→ **WHAT TO PRODUCE**
Copy all lines in the material holding the string "Codat".

→ **DATA FOR THIS TASK**

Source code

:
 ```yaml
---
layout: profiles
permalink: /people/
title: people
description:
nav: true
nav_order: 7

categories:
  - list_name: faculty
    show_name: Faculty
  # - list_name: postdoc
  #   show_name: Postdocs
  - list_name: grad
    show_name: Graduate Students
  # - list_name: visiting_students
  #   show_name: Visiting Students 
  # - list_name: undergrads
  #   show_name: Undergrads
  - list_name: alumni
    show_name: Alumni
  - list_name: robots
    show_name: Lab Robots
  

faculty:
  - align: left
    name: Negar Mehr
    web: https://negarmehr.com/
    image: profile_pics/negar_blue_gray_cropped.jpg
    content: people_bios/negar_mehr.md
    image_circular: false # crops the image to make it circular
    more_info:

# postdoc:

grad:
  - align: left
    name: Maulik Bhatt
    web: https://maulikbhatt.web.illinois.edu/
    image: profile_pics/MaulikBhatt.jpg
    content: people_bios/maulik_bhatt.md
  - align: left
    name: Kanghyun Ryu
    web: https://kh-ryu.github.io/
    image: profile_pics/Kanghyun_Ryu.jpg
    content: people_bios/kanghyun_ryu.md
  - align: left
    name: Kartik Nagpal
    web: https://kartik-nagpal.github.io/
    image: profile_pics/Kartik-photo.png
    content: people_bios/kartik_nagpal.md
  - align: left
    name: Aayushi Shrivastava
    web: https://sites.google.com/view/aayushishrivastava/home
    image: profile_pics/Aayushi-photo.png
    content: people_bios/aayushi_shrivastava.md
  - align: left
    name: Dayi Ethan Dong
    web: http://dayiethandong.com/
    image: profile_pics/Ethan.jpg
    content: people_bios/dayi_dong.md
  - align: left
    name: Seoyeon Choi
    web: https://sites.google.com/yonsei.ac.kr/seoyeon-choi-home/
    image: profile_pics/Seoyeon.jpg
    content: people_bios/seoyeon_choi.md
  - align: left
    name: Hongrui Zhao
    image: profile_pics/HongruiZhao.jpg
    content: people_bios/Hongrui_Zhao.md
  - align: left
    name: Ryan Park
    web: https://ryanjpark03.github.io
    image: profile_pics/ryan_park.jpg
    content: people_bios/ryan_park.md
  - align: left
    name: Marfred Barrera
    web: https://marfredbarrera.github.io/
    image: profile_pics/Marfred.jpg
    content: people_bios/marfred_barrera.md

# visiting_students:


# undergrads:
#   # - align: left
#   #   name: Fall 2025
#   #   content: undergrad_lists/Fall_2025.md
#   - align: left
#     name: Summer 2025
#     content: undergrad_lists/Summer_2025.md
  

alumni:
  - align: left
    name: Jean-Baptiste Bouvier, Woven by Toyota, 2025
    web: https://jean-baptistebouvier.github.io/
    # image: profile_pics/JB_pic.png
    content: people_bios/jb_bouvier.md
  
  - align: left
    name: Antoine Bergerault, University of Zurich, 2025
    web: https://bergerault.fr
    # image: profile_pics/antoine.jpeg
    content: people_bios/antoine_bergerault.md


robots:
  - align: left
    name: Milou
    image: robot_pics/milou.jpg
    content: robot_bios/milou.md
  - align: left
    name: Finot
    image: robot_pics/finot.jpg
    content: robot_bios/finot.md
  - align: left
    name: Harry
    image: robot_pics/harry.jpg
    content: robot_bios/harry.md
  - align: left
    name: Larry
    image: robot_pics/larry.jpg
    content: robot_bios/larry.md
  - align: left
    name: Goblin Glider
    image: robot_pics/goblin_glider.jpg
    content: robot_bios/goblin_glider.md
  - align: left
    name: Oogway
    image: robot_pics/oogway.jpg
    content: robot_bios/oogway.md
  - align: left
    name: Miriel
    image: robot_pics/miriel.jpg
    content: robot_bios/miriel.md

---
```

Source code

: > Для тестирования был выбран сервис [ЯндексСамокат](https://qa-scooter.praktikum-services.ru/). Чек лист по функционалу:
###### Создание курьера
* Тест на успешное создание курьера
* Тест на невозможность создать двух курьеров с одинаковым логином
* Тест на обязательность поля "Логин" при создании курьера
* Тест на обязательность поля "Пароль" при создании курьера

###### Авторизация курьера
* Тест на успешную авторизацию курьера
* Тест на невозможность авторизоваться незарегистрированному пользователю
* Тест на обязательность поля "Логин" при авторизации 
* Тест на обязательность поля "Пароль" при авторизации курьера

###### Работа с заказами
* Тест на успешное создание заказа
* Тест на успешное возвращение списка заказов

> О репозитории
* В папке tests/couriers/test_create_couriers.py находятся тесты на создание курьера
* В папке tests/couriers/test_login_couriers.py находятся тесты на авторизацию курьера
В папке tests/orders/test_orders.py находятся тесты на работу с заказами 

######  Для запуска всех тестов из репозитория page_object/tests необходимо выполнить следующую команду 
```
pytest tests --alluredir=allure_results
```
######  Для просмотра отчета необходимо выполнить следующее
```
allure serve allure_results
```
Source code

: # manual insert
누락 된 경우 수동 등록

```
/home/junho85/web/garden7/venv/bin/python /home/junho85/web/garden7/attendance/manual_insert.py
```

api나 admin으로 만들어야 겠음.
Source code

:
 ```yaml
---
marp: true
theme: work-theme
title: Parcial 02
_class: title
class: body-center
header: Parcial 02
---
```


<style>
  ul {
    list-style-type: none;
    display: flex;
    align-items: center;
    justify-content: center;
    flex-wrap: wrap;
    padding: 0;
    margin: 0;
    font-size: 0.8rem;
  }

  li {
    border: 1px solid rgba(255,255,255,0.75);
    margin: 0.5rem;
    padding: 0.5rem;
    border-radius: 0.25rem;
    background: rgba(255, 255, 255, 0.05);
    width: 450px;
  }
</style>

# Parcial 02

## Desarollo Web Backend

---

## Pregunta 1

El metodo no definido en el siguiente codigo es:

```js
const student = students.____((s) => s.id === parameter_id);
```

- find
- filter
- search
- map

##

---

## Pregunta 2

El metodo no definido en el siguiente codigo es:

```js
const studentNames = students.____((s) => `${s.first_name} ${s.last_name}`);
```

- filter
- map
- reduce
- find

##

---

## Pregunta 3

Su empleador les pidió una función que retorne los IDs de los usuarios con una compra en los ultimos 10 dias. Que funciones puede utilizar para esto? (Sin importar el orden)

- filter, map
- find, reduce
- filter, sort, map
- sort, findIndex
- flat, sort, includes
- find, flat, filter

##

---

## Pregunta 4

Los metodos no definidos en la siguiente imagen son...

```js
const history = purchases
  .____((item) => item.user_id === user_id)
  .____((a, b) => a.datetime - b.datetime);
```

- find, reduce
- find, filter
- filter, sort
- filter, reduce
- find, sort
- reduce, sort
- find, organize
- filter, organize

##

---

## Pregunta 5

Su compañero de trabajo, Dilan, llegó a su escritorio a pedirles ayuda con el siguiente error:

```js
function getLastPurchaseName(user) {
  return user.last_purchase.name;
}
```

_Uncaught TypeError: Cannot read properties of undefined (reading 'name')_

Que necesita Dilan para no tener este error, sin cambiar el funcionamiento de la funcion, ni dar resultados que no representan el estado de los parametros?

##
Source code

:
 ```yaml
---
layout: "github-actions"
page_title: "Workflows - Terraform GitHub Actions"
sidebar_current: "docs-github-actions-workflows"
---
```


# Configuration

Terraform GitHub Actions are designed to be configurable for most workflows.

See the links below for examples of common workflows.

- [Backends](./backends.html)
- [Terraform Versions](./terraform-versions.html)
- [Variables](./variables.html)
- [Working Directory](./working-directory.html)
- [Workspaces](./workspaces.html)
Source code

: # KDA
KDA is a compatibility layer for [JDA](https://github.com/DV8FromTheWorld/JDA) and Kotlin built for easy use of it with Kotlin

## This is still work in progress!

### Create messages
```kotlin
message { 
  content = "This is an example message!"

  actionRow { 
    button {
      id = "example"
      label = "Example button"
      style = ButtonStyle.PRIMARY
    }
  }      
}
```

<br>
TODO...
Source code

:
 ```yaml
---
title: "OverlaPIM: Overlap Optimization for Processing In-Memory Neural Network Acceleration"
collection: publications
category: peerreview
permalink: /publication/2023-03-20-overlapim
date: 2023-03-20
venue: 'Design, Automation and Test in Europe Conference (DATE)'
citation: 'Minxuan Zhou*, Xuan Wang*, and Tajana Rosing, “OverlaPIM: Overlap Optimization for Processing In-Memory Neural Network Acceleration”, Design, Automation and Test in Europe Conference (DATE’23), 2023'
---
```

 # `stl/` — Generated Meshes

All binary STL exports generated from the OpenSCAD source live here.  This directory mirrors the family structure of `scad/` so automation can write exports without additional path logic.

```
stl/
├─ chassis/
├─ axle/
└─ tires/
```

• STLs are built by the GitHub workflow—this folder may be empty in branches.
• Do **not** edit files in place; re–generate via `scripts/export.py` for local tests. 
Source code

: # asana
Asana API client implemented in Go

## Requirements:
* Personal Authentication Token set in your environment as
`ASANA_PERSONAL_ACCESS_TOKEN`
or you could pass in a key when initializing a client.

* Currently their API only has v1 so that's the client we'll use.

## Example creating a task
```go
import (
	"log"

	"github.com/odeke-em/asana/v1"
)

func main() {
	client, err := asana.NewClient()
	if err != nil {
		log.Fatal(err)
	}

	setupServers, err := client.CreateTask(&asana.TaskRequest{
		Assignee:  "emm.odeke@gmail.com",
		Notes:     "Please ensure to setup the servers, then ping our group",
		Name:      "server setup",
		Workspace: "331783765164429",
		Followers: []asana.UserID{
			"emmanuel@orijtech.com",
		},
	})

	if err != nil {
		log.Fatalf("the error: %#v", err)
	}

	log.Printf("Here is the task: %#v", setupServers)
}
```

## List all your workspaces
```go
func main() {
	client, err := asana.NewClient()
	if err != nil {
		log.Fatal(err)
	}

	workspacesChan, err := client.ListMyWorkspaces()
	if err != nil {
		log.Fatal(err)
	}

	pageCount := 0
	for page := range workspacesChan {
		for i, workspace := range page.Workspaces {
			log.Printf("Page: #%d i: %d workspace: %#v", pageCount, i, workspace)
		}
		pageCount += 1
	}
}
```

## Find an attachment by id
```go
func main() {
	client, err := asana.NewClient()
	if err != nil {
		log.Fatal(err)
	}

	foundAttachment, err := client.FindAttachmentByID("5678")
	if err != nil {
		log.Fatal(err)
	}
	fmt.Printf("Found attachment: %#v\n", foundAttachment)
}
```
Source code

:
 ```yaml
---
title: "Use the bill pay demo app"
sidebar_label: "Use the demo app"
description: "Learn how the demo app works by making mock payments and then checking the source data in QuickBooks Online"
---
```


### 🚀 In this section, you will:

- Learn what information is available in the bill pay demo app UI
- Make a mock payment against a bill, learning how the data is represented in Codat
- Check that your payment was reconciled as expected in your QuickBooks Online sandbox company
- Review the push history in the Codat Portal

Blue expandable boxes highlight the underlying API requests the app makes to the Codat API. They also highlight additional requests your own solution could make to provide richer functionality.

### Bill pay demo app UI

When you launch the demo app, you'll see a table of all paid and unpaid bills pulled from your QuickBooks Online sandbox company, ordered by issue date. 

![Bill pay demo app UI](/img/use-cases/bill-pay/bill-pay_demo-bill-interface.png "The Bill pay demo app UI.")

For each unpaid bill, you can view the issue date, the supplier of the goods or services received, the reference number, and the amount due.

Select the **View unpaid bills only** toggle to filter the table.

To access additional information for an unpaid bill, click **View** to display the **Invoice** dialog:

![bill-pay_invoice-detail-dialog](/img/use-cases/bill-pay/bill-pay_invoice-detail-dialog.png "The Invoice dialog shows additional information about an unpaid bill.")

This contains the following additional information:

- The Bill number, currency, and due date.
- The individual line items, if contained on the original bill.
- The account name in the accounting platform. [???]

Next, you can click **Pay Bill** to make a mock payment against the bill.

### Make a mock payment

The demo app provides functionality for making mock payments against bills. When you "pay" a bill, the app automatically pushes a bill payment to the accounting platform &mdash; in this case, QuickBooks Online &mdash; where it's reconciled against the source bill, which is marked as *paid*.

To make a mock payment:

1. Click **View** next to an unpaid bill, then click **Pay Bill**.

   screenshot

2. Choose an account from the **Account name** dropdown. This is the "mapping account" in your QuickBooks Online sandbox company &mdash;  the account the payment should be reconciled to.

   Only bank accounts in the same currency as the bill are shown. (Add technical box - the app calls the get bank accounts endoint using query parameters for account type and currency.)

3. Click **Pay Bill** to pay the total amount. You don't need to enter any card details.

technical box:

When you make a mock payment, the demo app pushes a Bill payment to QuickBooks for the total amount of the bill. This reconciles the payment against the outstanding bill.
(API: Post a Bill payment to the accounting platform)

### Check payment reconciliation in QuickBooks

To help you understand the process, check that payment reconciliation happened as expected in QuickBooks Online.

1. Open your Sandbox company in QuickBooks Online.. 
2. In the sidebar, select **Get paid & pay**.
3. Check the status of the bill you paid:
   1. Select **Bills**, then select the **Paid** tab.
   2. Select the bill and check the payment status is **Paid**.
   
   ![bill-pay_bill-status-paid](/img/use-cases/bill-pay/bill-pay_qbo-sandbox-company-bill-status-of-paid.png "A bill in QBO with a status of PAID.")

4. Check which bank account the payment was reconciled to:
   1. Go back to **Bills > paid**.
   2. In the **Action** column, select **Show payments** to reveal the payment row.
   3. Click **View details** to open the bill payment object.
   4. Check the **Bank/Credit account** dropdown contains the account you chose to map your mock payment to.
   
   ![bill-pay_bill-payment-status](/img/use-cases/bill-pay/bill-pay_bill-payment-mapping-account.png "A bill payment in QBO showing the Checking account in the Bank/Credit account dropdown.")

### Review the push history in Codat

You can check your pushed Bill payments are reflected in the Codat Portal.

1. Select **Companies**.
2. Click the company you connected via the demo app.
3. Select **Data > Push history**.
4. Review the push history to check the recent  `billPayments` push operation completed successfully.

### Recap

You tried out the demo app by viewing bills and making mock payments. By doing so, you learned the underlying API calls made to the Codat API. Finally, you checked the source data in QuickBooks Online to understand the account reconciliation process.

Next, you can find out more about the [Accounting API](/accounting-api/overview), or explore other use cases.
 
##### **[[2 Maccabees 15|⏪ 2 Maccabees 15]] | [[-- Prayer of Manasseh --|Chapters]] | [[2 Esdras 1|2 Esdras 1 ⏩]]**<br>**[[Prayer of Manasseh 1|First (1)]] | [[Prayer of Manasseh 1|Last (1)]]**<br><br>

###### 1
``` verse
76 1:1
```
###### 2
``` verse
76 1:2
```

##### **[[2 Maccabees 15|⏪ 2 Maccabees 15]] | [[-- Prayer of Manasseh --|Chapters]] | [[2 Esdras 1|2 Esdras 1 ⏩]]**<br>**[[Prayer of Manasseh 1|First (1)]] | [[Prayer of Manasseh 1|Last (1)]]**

→ **OUTPUT OF THE EXERCISE**
- Make a mock payment against a bill, learning how the data is represented in Codat
- Review the push history in the Codat Portal
Blue expandable boxes highlight the underlying API requests the app makes to the Codat API. They also highlight additional requests your own solution could make to provide richer functionality.
### Review the push history in Codat
You can check your pushed Bill payments are reflected in the Codat Portal.
You tried out the demo app by viewing bills and making mock payments. By doing so, you learned the underlying API calls made to the Codat API. Finally, you checked the source data in QuickBooks Online to understand the account reconciliation process.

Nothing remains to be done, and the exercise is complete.